* **WORK ORDER**
Identify all lines of the data containing the string "hbar" and copy them.

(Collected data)
-----

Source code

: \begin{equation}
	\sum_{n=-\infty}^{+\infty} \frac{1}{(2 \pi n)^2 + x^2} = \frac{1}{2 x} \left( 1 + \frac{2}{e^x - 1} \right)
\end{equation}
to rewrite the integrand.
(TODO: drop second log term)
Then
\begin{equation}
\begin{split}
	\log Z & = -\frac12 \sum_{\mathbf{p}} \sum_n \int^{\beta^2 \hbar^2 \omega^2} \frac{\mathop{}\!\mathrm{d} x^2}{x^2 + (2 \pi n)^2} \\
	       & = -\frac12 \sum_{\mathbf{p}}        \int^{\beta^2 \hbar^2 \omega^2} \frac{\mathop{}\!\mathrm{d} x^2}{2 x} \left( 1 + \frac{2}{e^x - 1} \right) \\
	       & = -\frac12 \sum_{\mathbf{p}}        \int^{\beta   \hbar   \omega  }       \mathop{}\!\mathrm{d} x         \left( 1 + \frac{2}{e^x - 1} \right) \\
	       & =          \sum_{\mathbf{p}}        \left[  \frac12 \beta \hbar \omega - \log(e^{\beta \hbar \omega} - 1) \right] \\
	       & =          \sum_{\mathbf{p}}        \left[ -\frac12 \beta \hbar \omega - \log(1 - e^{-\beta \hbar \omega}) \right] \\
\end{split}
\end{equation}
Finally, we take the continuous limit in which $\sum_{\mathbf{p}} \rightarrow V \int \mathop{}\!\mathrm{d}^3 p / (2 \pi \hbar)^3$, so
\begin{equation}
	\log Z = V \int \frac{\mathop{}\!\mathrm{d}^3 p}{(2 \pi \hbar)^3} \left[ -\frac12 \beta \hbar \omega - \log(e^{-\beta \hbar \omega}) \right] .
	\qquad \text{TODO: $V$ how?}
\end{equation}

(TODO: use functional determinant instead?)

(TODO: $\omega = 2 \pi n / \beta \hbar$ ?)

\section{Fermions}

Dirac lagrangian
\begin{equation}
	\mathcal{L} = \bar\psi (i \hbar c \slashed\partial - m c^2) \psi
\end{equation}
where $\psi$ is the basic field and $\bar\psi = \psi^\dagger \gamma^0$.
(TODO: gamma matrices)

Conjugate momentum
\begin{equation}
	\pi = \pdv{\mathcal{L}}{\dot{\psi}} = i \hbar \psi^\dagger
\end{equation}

-----

* **EXERCISE OUTPUT**
	\log Z & = -\frac12 \sum_{\mathbf{p}} \sum_n \int^{\beta^2 \hbar^2 \omega^2} \frac{\mathop{}\!\mathrm{d} x^2}{x^2 + (2 \pi n)^2} \\
	       & = -\frac12 \sum_{\mathbf{p}}        \int^{\beta^2 \hbar^2 \omega^2} \frac{\mathop{}\!\mathrm{d} x^2}{2 x} \left( 1 + \frac{2}{e^x - 1} \right) \\
	       & = -\frac12 \sum_{\mathbf{p}}        \int^{\beta   \hbar   \omega  }       \mathop{}\!\mathrm{d} x         \left( 1 + \frac{2}{e^x - 1} \right) \\
	       & =          \sum_{\mathbf{p}}        \left[  \frac12 \beta \hbar \omega - \log(e^{\beta \hbar \omega} - 1) \right] \\
	       & =          \sum_{\mathbf{p}}        \left[ -\frac12 \beta \hbar \omega - \log(1 - e^{-\beta \hbar \omega}) \right] \\
Finally, we take the continuous limit in which $\sum_{\mathbf{p}} \rightarrow V \int \mathop{}\!\mathrm{d}^3 p / (2 \pi \hbar)^3$, so
	\log Z = V \int \frac{\mathop{}\!\mathrm{d}^3 p}{(2 \pi \hbar)^3} \left[ -\frac12 \beta \hbar \omega - \log(e^{-\beta \hbar \omega}) \right] .
(TODO: $\omega = 2 \pi n / \beta \hbar$ ?)
	\mathcal{L} = \bar\psi (i \hbar c \slashed\partial - m c^2) \psi
	\pi = \pdv{\mathcal{L}}{\dot{\psi}} = i \hbar \psi^\dagger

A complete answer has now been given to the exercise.